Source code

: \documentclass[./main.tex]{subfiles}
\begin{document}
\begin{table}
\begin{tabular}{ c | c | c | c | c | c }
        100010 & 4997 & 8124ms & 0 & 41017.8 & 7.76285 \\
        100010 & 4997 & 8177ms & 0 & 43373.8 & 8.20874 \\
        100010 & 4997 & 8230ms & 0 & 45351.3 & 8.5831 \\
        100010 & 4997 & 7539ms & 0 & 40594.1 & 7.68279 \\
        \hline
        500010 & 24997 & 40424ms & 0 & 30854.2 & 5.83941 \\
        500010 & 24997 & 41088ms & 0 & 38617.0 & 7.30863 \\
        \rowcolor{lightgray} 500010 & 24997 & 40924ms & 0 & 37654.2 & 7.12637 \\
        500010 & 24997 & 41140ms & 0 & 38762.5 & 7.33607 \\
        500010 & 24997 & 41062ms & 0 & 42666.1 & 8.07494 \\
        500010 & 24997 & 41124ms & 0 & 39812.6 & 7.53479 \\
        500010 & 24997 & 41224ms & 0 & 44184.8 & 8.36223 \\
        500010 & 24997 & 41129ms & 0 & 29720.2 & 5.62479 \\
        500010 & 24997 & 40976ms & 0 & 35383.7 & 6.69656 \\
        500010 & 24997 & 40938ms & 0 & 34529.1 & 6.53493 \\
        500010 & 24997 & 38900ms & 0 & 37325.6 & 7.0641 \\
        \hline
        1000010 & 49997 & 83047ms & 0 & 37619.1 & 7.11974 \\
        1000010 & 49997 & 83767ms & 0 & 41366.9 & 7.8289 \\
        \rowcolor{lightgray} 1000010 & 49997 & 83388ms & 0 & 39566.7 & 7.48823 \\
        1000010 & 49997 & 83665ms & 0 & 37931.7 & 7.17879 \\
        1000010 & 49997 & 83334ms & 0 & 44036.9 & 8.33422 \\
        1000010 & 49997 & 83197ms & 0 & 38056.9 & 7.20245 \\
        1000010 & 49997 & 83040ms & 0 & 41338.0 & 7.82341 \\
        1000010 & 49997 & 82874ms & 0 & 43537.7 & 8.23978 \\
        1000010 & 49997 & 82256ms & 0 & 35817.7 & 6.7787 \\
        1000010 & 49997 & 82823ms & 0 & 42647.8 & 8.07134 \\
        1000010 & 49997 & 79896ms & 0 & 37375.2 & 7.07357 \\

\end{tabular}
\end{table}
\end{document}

################

* **WORK ITEM**:
Whenever the word "rowcolor" occurs in a line of the listing above, return that line.

* **COMPLETED TASK**:
        \rowcolor{lightgray} 500010 & 24997 & 40924ms & 0 & 37654.2 & 7.12637 \\
        \rowcolor{lightgray} 1000010 & 49997 & 83388ms & 0 & 39566.7 & 7.48823 \\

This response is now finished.